The UK Chancellor of the Exchequer Jeremy Hunt delivered the UK Spring Budget 2023 on 15th March 2023. Several measures were announced concerning personal tax, business tax, indirect taxes and duties, and other measures. However, the most notable change was in pension tax reliefs.
Here are key highlights of spring budget 2023:
Income Tax and Thresholds
The Chancellor did not make any changes to the personal allowance (the amount you can earn each year before you start paying income tax) or the higher-rate tax threshold. These will remain at £12,570 and £50,270, respectively, after being frozen in April 2021 for five years.
Pension Tax Reliefs
The following reforms to pension taxation were announced
• Tax free contribution into pensions is to be raised from £40,000 to £60,000 per annum from April 2023.
• The Government will work to abolish the Lifetime Allowance, £1,073,100, in future Budgets.
• The total amount that can be saved tax free, for those who are already drawing down on their pension, under th Money Purchase Annual Allowance is to be increased from £4,000 to £10,000 from April 2023.
The thresholds for National Insurance contributions (NIC) and inheritance tax are still to be frozen to April 2028.
Dividend and CGT Allowances
There are to be cuts in the dividend allowance (from £2,000 per year to £1,000 per year from April 2023 and £500 from April 2024) and in the annual capital gains tax (CGT) allowance (from £12,300 per year to £6,000 from April 2023 and £3,000 from April 2024). The CGT proceeds reporting limit will also be fixed at £50,000 from April 2023. No changes announced for dividend tax and CGT rates.

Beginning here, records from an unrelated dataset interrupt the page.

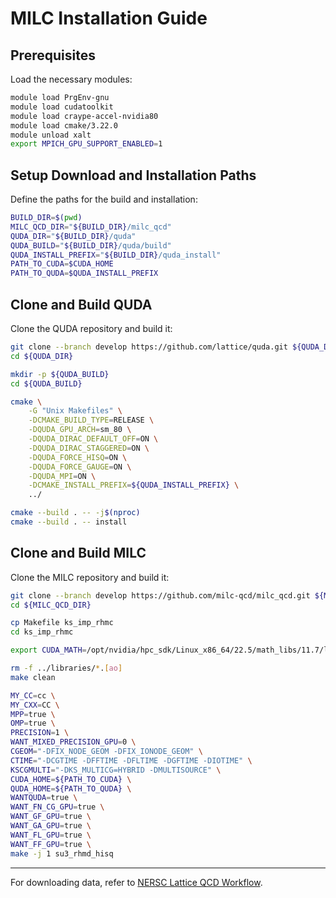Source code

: # MILC Installation Guide

## Prerequisites

Load the necessary modules:
```sh
module load PrgEnv-gnu
module load cudatoolkit
module load craype-accel-nvidia80
module load cmake/3.22.0
module unload xalt
export MPICH_GPU_SUPPORT_ENABLED=1
```

## Setup Download and Installation Paths

Define the paths for the build and installation:
```sh
BUILD_DIR=$(pwd)
MILC_QCD_DIR="${BUILD_DIR}/milc_qcd"
QUDA_DIR="${BUILD_DIR}/quda"
QUDA_BUILD="${BUILD_DIR}/quda/build"
QUDA_INSTALL_PREFIX="${BUILD_DIR}/quda_install"
PATH_TO_CUDA=$CUDA_HOME
PATH_TO_QUDA=$QUDA_INSTALL_PREFIX
```

## Clone and Build QUDA

Clone the QUDA repository and build it:
```sh
git clone --branch develop https://github.com/lattice/quda.git ${QUDA_DIR}
cd ${QUDA_DIR}

mkdir -p ${QUDA_BUILD}
cd ${QUDA_BUILD}

cmake \
    -G "Unix Makefiles" \
    -DCMAKE_BUILD_TYPE=RELEASE \
    -DQUDA_GPU_ARCH=sm_80 \
    -DQUDA_DIRAC_DEFAULT_OFF=ON \
    -DQUDA_DIRAC_STAGGERED=ON \
    -DQUDA_FORCE_HISQ=ON \
    -DQUDA_FORCE_GAUGE=ON \
    -DQUDA_MPI=ON \
    -DCMAKE_INSTALL_PREFIX=${QUDA_INSTALL_PREFIX} \
    ../

cmake --build . -- -j$(nproc)
cmake --build . -- install
```

## Clone and Build MILC

Clone the MILC repository and build it:
```sh
git clone --branch develop https://github.com/milc-qcd/milc_qcd.git ${MILC_QCD_DIR}
cd ${MILC_QCD_DIR}

cp Makefile ks_imp_rhmc
cd ks_imp_rhmc

export CUDA_MATH=/opt/nvidia/hpc_sdk/Linux_x86_64/22.5/math_libs/11.7/lib64

rm -f ../libraries/*.[ao]
make clean

MY_CC=cc \
MY_CXX=CC \
MPP=true \
OMP=true \
PRECISION=1 \
WANT_MIXED_PRECISION_GPU=0 \
CGEOM="-DFIX_NODE_GEOM -DFIX_IONODE_GEOM" \
CTIME="-DCGTIME -DFFTIME -DFLTIME -DGFTIME -DIOTIME" \
KSCGMULTI="-DKS_MULTICG=HYBRID -DMULTISOURCE" \
CUDA_HOME=${PATH_TO_CUDA} \
QUDA_HOME=${PATH_TO_QUDA} \
WANTQUDA=true \
WANT_FN_CG_GPU=true \
WANT_GF_GPU=true \
WANT_GA_GPU=true \
WANT_FL_GPU=true \
WANT_FF_GPU=true \
make -j 1 su3_rhmd_hisq
```

---

For downloading data, refer to [NERSC Lattice QCD Workflow](https://gitlab.com/NERSC/N10-benchmarks/lattice-qcd-workflow/-/tree/main/lattices).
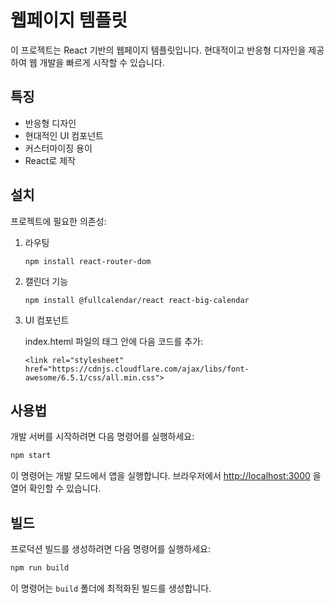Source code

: # 웹페이지 템플릿

이 프로젝트는 React 기반의 웹페이지 템플릿입니다. 현대적이고 반응형 디자인을 제공하여 웹 개발을 빠르게 시작할 수 있습니다.

## 특징

- 반응형 디자인
- 현대적인 UI 컴포넌트
- 커스터마이징 용이
- React로 제작

## 설치

프로젝트에 필요한 의존성:

1. 라우팅
   ```
   npm install react-router-dom
   ```
2. 캘린더 기능
   ```
   npm install @fullcalendar/react react-big-calendar
   ```
3. UI 컴포넌트

    index.hteml 파일의 <head> 태그 안에 다음 코드를 추가:
    ```
    <link rel="stylesheet" href="https://cdnjs.cloudflare.com/ajax/libs/font-awesome/6.5.1/css/all.min.css">
    ```

## 사용법

개발 서버를 시작하려면 다음 명령어를 실행하세요:
```bash
npm start
```
이 명령어는 개발 모드에서 앱을 실행합니다. 브라우저에서 [http://localhost:3000](http://localhost:3000) 을 열어 확인할 수 있습니다.

## 빌드

프로덕션 빌드를 생성하려면 다음 명령어를 실행하세요:
```bash
npm run build
```
이 명령어는 `build` 폴더에 최적화된 빌드를 생성합니다.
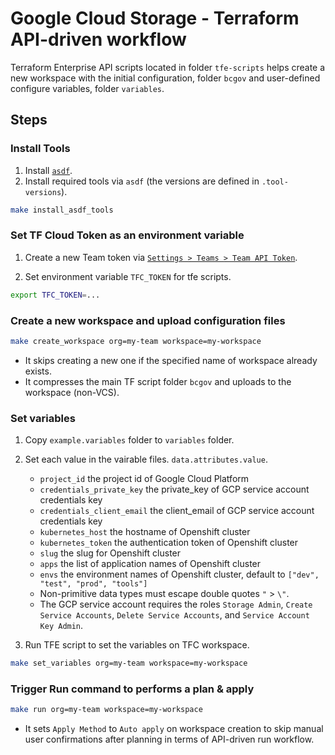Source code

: # Google Cloud Storage - Terraform API-driven workflow

Terraform Enterprise API scripts located in folder `tfe-scripts` helps create a new workspace with the initial configuration, folder `bcgov`
and user-defined configure variables, folder `variables`.

## Steps

### Install Tools

1. Install [`asdf`](https://asdf-vm.com/#/core-manage-asdf-vm?id=install-asdf-vm).
1. Install required tools via `asdf` (the versions are defined in `.tool-versions`).

```bash
make install_asdf_tools
```

### Set TF Cloud Token as an environment variable

1. Create a new Team token via [`Settings > Teams > Team API Token`](https://app.terraform.io/app/thebuttonclan/settings/teams).

1. Set environment variable `TFC_TOKEN` for tfe scripts.

```bash
export TFC_TOKEN=...
```

### Create a new workspace and upload configuration files

```bash
make create_workspace org=my-team workspace=my-workspace
```

- It skips creating a new one if the specified name of workspace already exists.
- It compresses the main TF script folder `bcgov` and uploads to the workspace (non-VCS).

### Set variables

1. Copy `example.variables` folder to `variables` folder.
1. Set each value in the vairable files. `data.attributes.value`.

   - `project_id` the project id of Google Cloud Platform
   - `credentials_private_key` the private_key of GCP service account credentials key
   - `credentials_client_email` the client_email of GCP service account credentials key
   - `kubernetes_host` the hostname of Openshift cluster
   - `kubernetes_token` the authentication token of Openshift cluster
   - `slug` the slug for Openshift cluster
   - `apps` the list of application names of Openshift cluster
   - `envs` the environment names of Openshift cluster, default to `["dev", "test", "prod", "tools"]`
   - Non-primitive data types must escape double quotes `"` > `\"`.
   - The GCP service account requires the roles `Storage Admin`, `Create Service Accounts`, `Delete Service Accounts`, and `Service Account Key Admin`.

1. Run TFE script to set the variables on TFC workspace.

```bash
make set_variables org=my-team workspace=my-workspace
```

### Trigger Run command to performs a plan & apply

```bash
make run org=my-team workspace=my-workspace
```

- It sets `Apply Method` to `Auto apply` on workspace creation to skip manual user confirmations after planning in terms of API-driven run workflow.
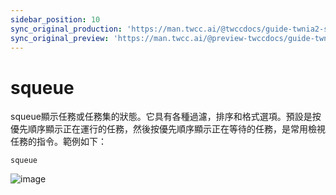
 ```yaml
---
sidebar_position: 10
sync_original_production: 'https://man.twcc.ai/@twccdocs/guide-twnia2-squeue-zh' 
sync_original_preview: 'https://man.twcc.ai/@preview-twccdocs/guide-twnia2-squeue-zh'
---
```


# squeue
    
squeue顯示任務或任務集的狀態。它具有各種過濾，排序和格式選項。預設是按優先順序顯示正在運行的任務，然後按優先順序顯示正在等待的任務，是常用檢視任務的指令。範例如下：


```
squeue
```
![image](https://user-images.githubusercontent.com/109254397/184575353-a70d804c-4abe-479e-b954-d34e793489eb.png)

The Chancellor confirmed that the main corporation tax rate will increase from 19% to 25% with effect from 1 April 2023.
Research and Development
The Chancellor announced, From 1 April 2023, a higher rate of relief for loss-making R&D intensive SMEs will be introduced. SME firms whose qualifying R&D expenditure constitutes at least 40% of their total expenditure will be able to obtain an effective credit of 27p for every £1 of qualifying R&D expenditure. Moreover, two new categories of qualifying R&D spending will be created, data licences and cloud computing services.
The super-deduction regime will abolish on 31 March 2023, and will be superseded, from 1 April 2023, with ‘full expensing’ – 100% capital allowances for qualifying plant and machinery, which will last for three years to 31 March 2026. The Government will also introduce 50% first year allowances for ‘special rate’ plant and machinery, including long life assets.
The Chancellor has also established that the 100% first-year allowance for qualifying expenditures on electric vehicle charge-point equipment will be protracted until 31 March 2025 for corporation tax, and 5 April 2025 for income tax.
The Government has pronounced 12 Investment Zones across the UK to drive economic growth and “levelling up” the country. The locations that are confirmed until now include Greater Manchester, the West Midlands, the North-east, South Yorkshire, West Yorkshire, Teesside, Liverpool, and East Midlands. Each English Investment Zone will have access to £80m over 5 years, including a single five-year tax package. The introduction of Investment Zones in Scotland, Wales and Northern Ireland will be announced later after working with the devolved authorities there, as per the Chancellor.
Other key highlights
• Fuel duty – The Chancellor has announced that fuel duty will be frozen and a 5p reduction will be maintained for another year.
• Energy price support – The government has decided that the Energy Price Guarantee for households will continue at the current rate for three further months to June 2023, caping the household energy bill to £2,500 per annum. For businesses and other non-domestic energy users, the Energy Bills Relief Scheme is to be swapped with the Energy Bills Discount Scheme through to 31 March 2024.
• Taxation for sovereign investors – The Chancellor announced that there will be no change to the current exemption from direct taxation for sovereign investors.
• Tax fraud – The Chancellor announced that the government will double the maximum sentences from 7 to 14 years for the most egregious cases of tax fraud.
• Tax Avoidance Promotion Schemes – The Chancellor announced that the government will consult shortly on the introduction of a new criminal offence for promoters of tax avoidance after failing to act on a legal notice sent by the HMRC warning to stop promotion of a tax avoidance scheme. The Government will also consult on accelerating the disqualification of directors of companies involved in promotion of these schemes, including those who exercise influence or control over a company.